CVE-2026-39823
Meta Tag XSS in Go HTML Template
Publication date: 2026-05-07
Last updated on: 2026-05-08
Assigner: Go Project
Description
Description
CVSS Scores
EPSS Scores
| Probability: | |
| Percentile: |
Meta Information
Affected Vendors & Products
| Vendor | Product | Version / Range |
|---|---|---|
| golang | go | to 1.25.10 (exc) |
| golang | go | From 1.26.0 (inc) to 1.26.3 (exc) |
Helpful Resources
Exploitability
| CWE ID | Description |
|---|---|
| CWE-UNKNOWN |
Attack-Flow Graph
AI Powered Q&A
How can this vulnerability impact me? :
This vulnerability can lead to cross-site scripting (XSS) attacks, where an attacker can inject malicious scripts into web pages generated using the affected Go html/template package.
Such XSS attacks can compromise the security of users by executing arbitrary scripts in their browsers, potentially stealing sensitive information, hijacking user sessions, or performing other malicious actions.
Can you explain this vulnerability to me?
CVE-2026-39823 is a vulnerability in the Go standard library package html/template that involves incorrect escaping of URLs within the <content> attribute of a <meta> tag.
Specifically, if a URL contains ASCII whitespace characters around the '=' character inside the <content> attribute, the escaping mechanism fails to properly escape it. This failure can lead to a cross-site scripting (XSS) vulnerability.
The vulnerability is a bypass of a previous fix (CVE-2026-27142) that attempted to sanitize whitespace in dynamic inputs before escaping. The affected functions include Template.Execute and Template.ExecuteTemplate.
How can this vulnerability be detected on my network or system? Can you suggest some commands?
This vulnerability involves improper escaping of URLs within the <content> attribute of <meta> tags in HTML generated by the Go html/template package.
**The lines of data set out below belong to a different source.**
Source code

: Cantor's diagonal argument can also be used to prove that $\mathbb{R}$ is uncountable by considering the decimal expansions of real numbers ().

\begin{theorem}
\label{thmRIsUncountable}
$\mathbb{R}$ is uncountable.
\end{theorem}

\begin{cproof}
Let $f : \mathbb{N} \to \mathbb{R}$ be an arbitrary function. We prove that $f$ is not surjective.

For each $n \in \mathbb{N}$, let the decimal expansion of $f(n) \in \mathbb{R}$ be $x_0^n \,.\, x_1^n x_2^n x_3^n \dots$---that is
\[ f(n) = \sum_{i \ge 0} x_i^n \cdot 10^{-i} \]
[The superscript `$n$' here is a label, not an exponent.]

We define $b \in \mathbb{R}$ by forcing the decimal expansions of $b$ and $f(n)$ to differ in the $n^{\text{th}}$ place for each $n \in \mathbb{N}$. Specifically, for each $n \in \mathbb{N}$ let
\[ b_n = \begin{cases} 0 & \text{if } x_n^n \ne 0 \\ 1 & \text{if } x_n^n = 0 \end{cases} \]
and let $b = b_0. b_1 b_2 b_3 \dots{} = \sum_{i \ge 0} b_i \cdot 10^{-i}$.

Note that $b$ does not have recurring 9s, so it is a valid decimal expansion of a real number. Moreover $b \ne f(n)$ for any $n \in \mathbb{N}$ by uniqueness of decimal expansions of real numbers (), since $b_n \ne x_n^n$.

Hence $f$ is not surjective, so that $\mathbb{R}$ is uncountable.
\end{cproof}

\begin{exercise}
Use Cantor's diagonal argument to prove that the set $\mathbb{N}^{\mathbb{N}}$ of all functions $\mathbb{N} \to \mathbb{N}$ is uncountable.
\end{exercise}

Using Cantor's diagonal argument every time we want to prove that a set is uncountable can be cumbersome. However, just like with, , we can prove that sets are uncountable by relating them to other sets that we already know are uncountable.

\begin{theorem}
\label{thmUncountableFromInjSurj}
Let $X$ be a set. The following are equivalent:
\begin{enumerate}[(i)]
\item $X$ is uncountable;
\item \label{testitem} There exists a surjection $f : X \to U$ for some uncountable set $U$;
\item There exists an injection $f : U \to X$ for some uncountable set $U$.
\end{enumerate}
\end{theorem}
Detection would involve inspecting HTML output for <meta> tags where the URL in the content attribute contains ASCII whitespace around the '=' character.
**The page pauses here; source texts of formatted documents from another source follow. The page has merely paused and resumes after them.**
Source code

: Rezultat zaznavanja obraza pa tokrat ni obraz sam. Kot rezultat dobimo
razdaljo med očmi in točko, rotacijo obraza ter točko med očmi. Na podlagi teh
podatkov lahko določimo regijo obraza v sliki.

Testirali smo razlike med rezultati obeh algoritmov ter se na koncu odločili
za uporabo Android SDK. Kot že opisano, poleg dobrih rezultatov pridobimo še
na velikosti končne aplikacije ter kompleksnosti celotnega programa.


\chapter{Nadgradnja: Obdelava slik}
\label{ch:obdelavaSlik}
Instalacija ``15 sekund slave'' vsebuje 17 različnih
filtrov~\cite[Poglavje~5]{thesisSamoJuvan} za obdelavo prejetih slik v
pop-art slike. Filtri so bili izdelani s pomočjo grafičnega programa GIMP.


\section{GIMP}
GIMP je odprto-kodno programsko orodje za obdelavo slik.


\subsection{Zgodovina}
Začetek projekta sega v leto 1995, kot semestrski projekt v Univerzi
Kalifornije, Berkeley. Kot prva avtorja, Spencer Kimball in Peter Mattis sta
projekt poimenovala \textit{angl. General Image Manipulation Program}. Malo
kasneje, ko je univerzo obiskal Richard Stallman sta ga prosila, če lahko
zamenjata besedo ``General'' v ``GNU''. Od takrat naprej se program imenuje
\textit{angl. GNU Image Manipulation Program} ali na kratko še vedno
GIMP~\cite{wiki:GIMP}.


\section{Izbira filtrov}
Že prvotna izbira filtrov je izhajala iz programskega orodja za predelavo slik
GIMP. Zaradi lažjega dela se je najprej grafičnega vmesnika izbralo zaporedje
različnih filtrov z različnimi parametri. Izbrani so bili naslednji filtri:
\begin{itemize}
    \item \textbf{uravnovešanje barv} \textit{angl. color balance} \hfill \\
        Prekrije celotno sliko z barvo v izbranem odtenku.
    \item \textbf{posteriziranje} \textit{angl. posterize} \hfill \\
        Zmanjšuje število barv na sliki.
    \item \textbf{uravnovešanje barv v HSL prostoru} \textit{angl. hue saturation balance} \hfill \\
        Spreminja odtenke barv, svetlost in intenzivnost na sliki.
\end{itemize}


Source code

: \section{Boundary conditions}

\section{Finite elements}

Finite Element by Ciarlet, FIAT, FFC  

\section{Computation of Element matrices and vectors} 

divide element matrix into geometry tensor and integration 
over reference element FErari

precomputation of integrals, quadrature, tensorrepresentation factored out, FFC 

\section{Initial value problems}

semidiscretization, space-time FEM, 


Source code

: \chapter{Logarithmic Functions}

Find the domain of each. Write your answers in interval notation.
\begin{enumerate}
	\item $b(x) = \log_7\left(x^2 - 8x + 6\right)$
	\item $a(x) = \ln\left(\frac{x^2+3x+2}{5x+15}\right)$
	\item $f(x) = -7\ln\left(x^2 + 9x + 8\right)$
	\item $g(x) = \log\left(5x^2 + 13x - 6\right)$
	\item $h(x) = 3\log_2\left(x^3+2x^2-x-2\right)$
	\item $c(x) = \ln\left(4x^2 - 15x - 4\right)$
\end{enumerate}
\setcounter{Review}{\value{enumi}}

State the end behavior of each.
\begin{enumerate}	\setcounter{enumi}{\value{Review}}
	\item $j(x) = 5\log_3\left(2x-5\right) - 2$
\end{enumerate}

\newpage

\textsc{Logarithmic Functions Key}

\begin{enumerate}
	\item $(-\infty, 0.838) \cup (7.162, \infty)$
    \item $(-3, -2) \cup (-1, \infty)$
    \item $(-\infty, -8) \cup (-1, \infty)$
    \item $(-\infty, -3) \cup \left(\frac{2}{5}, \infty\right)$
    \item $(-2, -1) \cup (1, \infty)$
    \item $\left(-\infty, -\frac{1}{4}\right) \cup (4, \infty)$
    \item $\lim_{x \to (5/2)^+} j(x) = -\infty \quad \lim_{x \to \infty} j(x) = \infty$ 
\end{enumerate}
Since the vulnerability is related to template execution in Go, you can detect it by reviewing or testing the output of Template.Execute or Template.ExecuteTemplate functions for unescaped URLs with whitespace around '=' in <meta> tags.
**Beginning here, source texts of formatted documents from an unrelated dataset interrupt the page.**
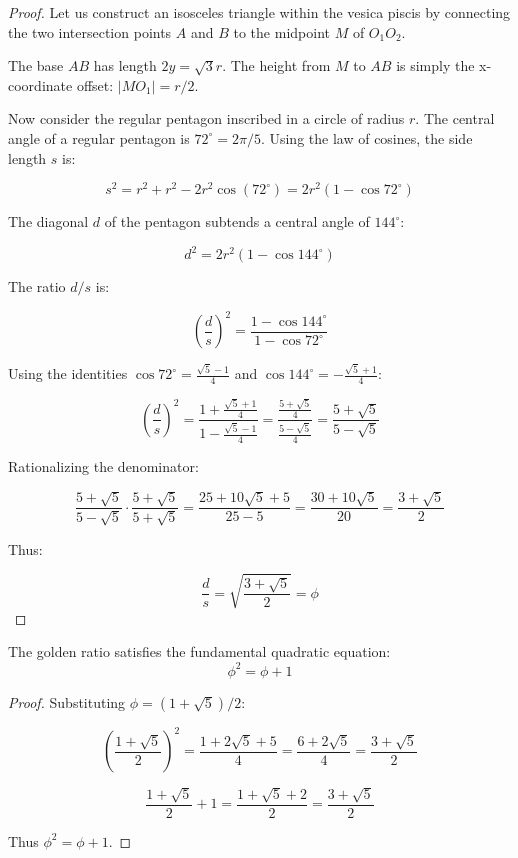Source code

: \begin{proof}
Let us construct an isosceles triangle within the vesica piscis by connecting the two intersection points $A$ and $B$ to the midpoint $M$ of $O_1 O_2$.

The base $AB$ has length $2y = \sqrt{3}r$. The height from $M$ to $AB$ is simply the x-coordinate offset: $|M O_1| = r/2$.

Now consider the regular pentagon inscribed in a circle of radius $r$. The central angle of a regular pentagon is $72^\circ = 2\pi/5$. Using the law of cosines, the side length $s$ is:

\[
s^2 = r^2 + r^2 - 2r^2 \cos(72^\circ) = 2r^2(1 - \cos 72^\circ)
\]

The diagonal $d$ of the pentagon subtends a central angle of $144^\circ$:

\[
d^2 = 2r^2(1 - \cos 144^\circ)
\]

The ratio $d/s$ is:

\[
\left(\frac{d}{s}\right)^2 = \frac{1 - \cos 144^\circ}{1 - \cos 72^\circ}
\]

Using the identities $\cos 72^\circ = \frac{\sqrt{5}-1}{4}$ and $\cos 144^\circ = -\frac{\sqrt{5}+1}{4}$:

\[
\left(\frac{d}{s}\right)^2 = \frac{1 + \frac{\sqrt{5}+1}{4}}{1 - \frac{\sqrt{5}-1}{4}} = \frac{\frac{5+\sqrt{5}}{4}}{\frac{5-\sqrt{5}}{4}} = \frac{5+\sqrt{5}}{5-\sqrt{5}}
\]

Rationalizing the denominator:

\[
\frac{5+\sqrt{5}}{5-\sqrt{5}} \cdot \frac{5+\sqrt{5}}{5+\sqrt{5}} = \frac{25 + 10\sqrt{5} + 5}{25 - 5} = \frac{30 + 10\sqrt{5}}{20} = \frac{3 + \sqrt{5}}{2}
\]

Thus:

\[
\frac{d}{s} = \sqrt{\frac{3 + \sqrt{5}}{2}} = \phi
\]

\end{proof}

\begin{corollary}
The golden ratio satisfies the fundamental quadratic equation:
\[
\phi^2 = \phi + 1
\]
\end{corollary}

\begin{proof}
Substituting $\phi = (1+\sqrt{5})/2$:

\[
\left(\frac{1+\sqrt{5}}{2}\right)^2 = \frac{1 + 2\sqrt{5} + 5}{4} = \frac{6 + 2\sqrt{5}}{4} = \frac{3 + \sqrt{5}}{2}
\]

\[
\frac{1+\sqrt{5}}{2} + 1 = \frac{1+\sqrt{5} + 2}{2} = \frac{3 + \sqrt{5}}{2}
\]

Thus $\phi^2 = \phi + 1$.
\end{proof}

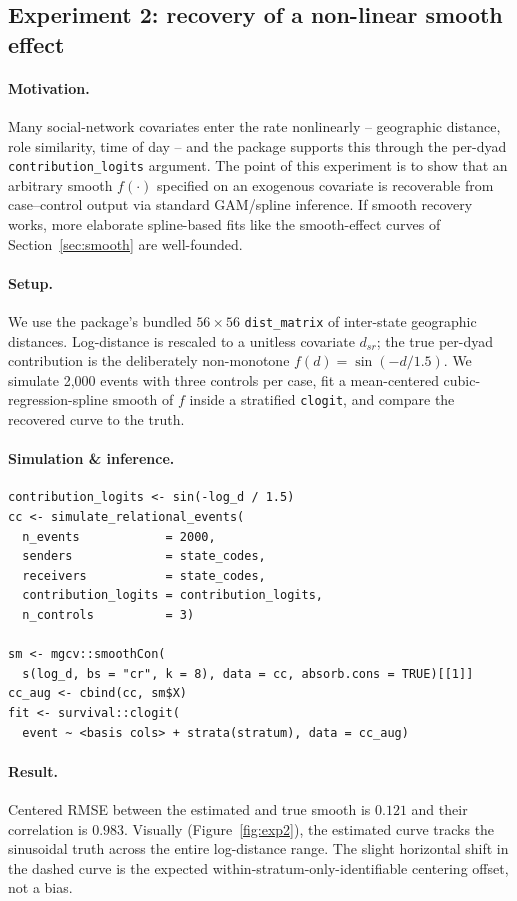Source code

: \documentclass[11pt,a4paper]{article}
\begin{document}
\subsection{Experiment 2: recovery of a non-linear smooth effect}
\label{sec:exp2}

\paragraph{Motivation.}
Many social-network covariates enter the rate nonlinearly --
geographic distance, role similarity, time of day -- and the
package supports this through the per-dyad
\texttt{contribution\_logits} argument. The point of this
experiment is to show that an arbitrary smooth $f(\cdot)$
specified on an exogenous covariate is recoverable from
case--control output via standard GAM/spline inference. If smooth
recovery works, more elaborate spline-based fits like the
smooth-effect curves of Section~\ref{sec:smooth} are well-founded.

\paragraph{Setup.}
We use the package's bundled $56 \times 56$ \texttt{dist\_matrix}
of inter-state geographic distances. Log-distance is rescaled to
a unitless covariate $d_{sr}$; the true per-dyad contribution is
the deliberately non-monotone $f(d) = \sin(-d / 1.5)$. We
simulate 2{,}000 events with three controls per case, fit a
mean-centered cubic-regression-spline smooth of $f$ inside a
stratified \texttt{clogit}, and compare the recovered curve to
the truth.

\paragraph{Simulation \& inference.}
\begin{lstlisting}
contribution_logits <- sin(-log_d / 1.5)
cc <- simulate_relational_events(
  n_events            = 2000,
  senders             = state_codes,
  receivers           = state_codes,
  contribution_logits = contribution_logits,
  n_controls          = 3)

sm <- mgcv::smoothCon(
  s(log_d, bs = "cr", k = 8), data = cc, absorb.cons = TRUE)[[1]]
cc_aug <- cbind(cc, sm$X)
fit <- survival::clogit(
  event ~ <basis cols> + strata(stratum), data = cc_aug)
\end{lstlisting}

\paragraph{Result.}
Centered RMSE between the estimated and true smooth is
$0.121$ and their correlation is $0.983$. Visually
(Figure~\ref{fig:exp2}), the estimated curve tracks the
sinusoidal truth across the entire log-distance range. The
slight horizontal shift in the dashed curve is the expected
within-stratum-only-identifiable centering offset, not a bias.
\end{document}
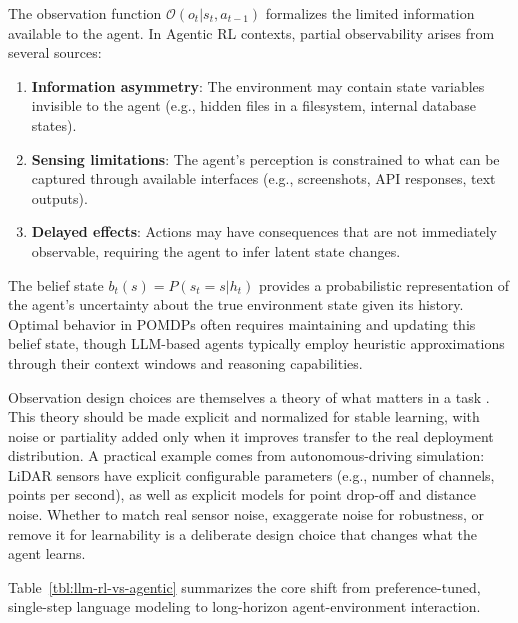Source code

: The observation function $\mathcal{O}(o_t | s_t, a_{t-1})$ formalizes the limited information available to the agent. In Agentic RL contexts, partial observability arises from several sources:

\begin{enumerate}
    \item \textbf{Information asymmetry}: The environment may contain state variables invisible to the agent (e.g., hidden files in a filesystem, internal database states).

    \item \textbf{Sensing limitations}: The agent's perception is constrained to what can be captured through available interfaces (e.g., screenshots, API responses, text outputs).

    \item \textbf{Delayed effects}: Actions may have consequences that are not immediately observable, requiring the agent to infer latent state changes.

\end{enumerate}
The belief state $b_t(s) = P(s_t = s | h_t)$ provides a probabilistic representation of the agent's uncertainty about the true environment state given its history. Optimal behavior in POMDPs often requires maintaining and updating this belief state, though LLM-based agents typically employ heuristic approximations through their context windows and reasoning capabilities.

Observation design choices are themselves a theory of what matters in a task \citep{abaka2025designing}. This theory should be made explicit and normalized for stable learning, with noise or partiality added only when it improves transfer to the real deployment distribution. A practical example comes from autonomous-driving simulation: LiDAR sensors have explicit configurable parameters (e.g., number of channels, points per second), as well as explicit models for point drop-off and distance noise. Whether to match real sensor noise, exaggerate noise for robustness, or remove it for learnability is a deliberate design choice that changes what the agent learns.

Table~\ref{tbl:llm-rl-vs-agentic} summarizes the core shift from preference-tuned, single-step language modeling to long-horizon agent-environment interaction.

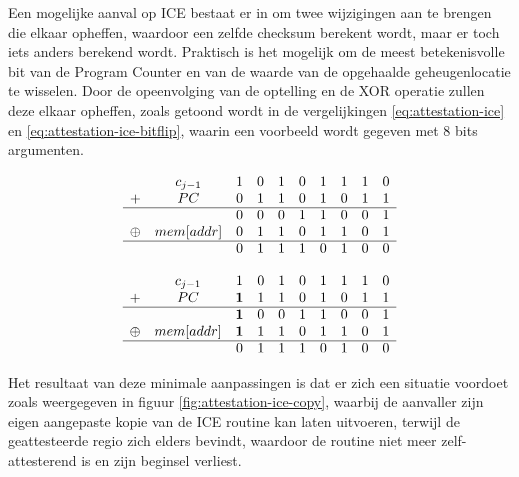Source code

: Een mogelijke aanval op ICE bestaat er in om twee wijzigingen aan te brengen
die elkaar opheffen, waardoor een zelfde checksum berekent wordt, maar er toch
iets anders berekend wordt. Praktisch is het mogelijk om de meest
betekenisvolle bit van de Program Counter en van de waarde van de opgehaalde
geheugenlocatie te wisselen. Door de opeenvolging van de optelling en de XOR
operatie zullen deze elkaar opheffen, zoals getoond wordt in de vergelijkingen
\ref{eq:attestation-ice} en \ref{eq:attestation-ice-bitflip}, waarin een
voorbeeld wordt gegeven met 8 bits argumenten.

\begin{equation} \label{eq:attestation-ice}
\begin{array}{cccccccccc}
       & c_{j-1}    & 1 &	0 &	1 &	0 &	1 &	1 &	1 &	0 \\
+	     & PC	        & 0	& 1	& 1	& 0	& 1	& 0	& 1	& 1 \\
\cline{1-10}
       &            &	0	& 0	& 0	& 1	& 1	& 0	& 0	& 1 \\
\oplus &	mem[addr]	& 0	& 1	& 1 &	0	& 1	& 1	& 0	& 1 \\
\cline{1-10}
       &            &	0	& 1	& 1	& 1	& 0	& 1	& 0	& 0 \\
\end{array}
\end{equation}

\begin{equation} \label{eq:attestation-ice-bitflip}
\begin{array}{cccccccccc}
       & c_{j-1}    & 1 &	0 &	1 &	0 &	1 &	1 &	1 &	0 \\
+	     & PC	        & \bm{1}	& 1	& 1	& 0	& 1	& 0	& 1	& 1 \\
\cline{1-10}
       &            &	\bm{1}	& 0	& 0	& 1	& 1	& 0	& 0	& 1 \\
\oplus &	mem[addr]	& \bm{1}	& 1	& 1 &	0	& 1	& 1	& 0	& 1 \\
\cline{1-10}
       &            &	0	& 1	& 1	& 1	& 0	& 1	& 0	& 0 \\
\end{array}
\end{equation}

Het resultaat van deze minimale aanpassingen is dat er zich een situatie
voordoet zoals weergegeven in figuur \ref{fig:attestation-ice-copy}, waarbij de
aanvaller zijn eigen aangepaste kopie van de ICE routine kan laten uitvoeren,
terwijl de geattesteerde regio zich elders bevindt, waardoor de routine niet
meer zelf-attesterend is en zijn beginsel verliest.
There are no specific commands provided in the resources to detect this vulnerability on a network or system.
What immediate steps should I take to mitigate this vulnerability?
The vulnerability was fixed in Go versions 1.25.10 and 1.26.3. Immediate mitigation involves upgrading your Go environment to at least these versions or later.
Ensure that your applications using the html/template package are rebuilt and redeployed with the updated Go versions that include the fix.
Review your use of Template.Execute and Template.ExecuteTemplate functions to confirm that they are not producing unescaped URLs with ASCII whitespace around '=' in <meta> tag content attributes.
How does this vulnerability affect compliance with common standards and regulations (like GDPR, HIPAA)?:
The vulnerability CVE-2026-39823 is a cross-site scripting (XSS) issue in the Go html/template package caused by improper escaping of URLs within the <content> attribute of a <meta> tag. XSS vulnerabilities can potentially lead to unauthorized access or manipulation of user data.
Such vulnerabilities may impact compliance with data protection regulations like GDPR and HIPAA, which require safeguarding personal and sensitive information against unauthorized access or disclosure. If exploited, this XSS vulnerability could be used to steal user credentials, session tokens, or other sensitive data, thereby violating these compliance requirements.
However, the provided information does not explicitly discuss compliance impacts or mitigation strategies related to these standards.